### MATERIAL FOR THIS EXERCISE:
[Start of Attachment]

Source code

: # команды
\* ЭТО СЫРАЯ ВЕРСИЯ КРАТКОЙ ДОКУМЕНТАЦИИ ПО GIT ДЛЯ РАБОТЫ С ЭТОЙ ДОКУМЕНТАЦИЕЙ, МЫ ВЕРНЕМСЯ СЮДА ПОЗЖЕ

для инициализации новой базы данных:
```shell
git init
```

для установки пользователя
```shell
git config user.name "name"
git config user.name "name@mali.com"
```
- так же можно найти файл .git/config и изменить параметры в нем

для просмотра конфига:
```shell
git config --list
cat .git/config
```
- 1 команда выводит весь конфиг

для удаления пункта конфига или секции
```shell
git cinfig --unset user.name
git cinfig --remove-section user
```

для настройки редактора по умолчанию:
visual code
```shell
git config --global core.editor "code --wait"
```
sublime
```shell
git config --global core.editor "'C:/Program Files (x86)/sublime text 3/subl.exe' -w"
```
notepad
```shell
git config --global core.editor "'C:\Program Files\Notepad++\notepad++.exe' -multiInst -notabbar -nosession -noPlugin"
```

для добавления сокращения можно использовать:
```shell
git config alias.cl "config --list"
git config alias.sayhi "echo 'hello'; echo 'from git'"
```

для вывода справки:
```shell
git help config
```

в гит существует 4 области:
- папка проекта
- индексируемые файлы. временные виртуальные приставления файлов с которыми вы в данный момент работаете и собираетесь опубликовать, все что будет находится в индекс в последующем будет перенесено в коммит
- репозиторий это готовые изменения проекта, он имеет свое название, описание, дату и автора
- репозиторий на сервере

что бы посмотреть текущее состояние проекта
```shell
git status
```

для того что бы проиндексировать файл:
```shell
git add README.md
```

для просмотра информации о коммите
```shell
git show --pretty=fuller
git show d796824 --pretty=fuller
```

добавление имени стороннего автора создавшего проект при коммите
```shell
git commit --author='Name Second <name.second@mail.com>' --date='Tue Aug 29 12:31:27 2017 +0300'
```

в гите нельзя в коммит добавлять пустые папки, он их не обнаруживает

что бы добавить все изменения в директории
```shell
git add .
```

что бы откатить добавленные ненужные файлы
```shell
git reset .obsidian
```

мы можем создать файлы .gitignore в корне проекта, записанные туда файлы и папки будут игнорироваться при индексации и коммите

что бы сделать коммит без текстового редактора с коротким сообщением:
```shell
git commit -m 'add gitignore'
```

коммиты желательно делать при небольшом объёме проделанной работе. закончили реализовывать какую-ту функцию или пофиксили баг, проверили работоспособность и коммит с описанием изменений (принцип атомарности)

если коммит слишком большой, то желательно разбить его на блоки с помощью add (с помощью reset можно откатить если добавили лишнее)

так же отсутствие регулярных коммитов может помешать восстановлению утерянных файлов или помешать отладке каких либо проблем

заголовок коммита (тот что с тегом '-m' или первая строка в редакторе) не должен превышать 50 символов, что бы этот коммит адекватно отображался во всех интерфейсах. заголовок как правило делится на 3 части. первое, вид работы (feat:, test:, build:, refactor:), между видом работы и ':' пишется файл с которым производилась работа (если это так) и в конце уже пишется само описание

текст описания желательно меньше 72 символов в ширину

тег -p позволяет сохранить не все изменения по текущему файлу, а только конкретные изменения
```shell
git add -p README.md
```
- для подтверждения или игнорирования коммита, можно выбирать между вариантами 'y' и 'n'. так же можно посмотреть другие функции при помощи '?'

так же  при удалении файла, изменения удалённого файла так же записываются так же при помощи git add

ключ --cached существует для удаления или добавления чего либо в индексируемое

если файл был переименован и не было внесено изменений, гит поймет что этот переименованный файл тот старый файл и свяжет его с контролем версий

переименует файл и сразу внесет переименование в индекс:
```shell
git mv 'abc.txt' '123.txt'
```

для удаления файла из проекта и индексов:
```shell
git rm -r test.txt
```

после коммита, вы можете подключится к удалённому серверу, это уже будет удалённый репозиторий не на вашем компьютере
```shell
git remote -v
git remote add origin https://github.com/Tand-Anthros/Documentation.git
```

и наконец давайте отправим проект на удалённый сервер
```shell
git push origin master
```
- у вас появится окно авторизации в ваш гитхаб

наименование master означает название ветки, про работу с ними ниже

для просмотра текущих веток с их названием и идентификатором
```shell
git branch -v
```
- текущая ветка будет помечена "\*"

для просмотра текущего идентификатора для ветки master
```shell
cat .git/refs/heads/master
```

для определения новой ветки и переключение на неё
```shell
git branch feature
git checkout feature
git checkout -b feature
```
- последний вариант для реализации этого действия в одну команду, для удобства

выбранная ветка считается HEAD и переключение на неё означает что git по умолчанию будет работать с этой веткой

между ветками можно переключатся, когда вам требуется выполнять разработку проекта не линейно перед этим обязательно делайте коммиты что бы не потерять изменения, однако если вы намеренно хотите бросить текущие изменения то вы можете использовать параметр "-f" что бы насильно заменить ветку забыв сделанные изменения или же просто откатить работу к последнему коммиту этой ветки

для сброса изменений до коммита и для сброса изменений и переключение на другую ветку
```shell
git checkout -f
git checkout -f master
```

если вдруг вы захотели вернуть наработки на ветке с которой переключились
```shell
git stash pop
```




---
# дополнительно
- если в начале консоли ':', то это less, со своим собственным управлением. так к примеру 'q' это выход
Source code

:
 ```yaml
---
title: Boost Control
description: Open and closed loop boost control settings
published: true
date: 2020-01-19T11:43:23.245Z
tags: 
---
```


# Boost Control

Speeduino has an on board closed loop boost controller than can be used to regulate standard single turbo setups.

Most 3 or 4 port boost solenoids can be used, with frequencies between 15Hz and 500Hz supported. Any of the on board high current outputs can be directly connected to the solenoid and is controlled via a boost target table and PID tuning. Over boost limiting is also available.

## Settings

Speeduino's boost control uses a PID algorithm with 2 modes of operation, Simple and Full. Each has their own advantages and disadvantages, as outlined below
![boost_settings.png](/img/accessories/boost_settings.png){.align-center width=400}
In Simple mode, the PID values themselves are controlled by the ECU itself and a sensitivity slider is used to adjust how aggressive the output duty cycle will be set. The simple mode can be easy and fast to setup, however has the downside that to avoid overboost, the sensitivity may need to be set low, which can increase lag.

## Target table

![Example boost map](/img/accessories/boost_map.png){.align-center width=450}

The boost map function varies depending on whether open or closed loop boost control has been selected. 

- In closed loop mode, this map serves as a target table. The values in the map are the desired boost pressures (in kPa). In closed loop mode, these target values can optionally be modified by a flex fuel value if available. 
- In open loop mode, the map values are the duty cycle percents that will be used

[End of Attachment]

### WHAT TO PRODUCE:
Find the string "alias" in the entries above. Copy each line where it occurs.

### SOLUTION FOR THIS TASK:
git config alias.cl "config --list"
git config alias.sayhi "echo 'hello'; echo 'from git'"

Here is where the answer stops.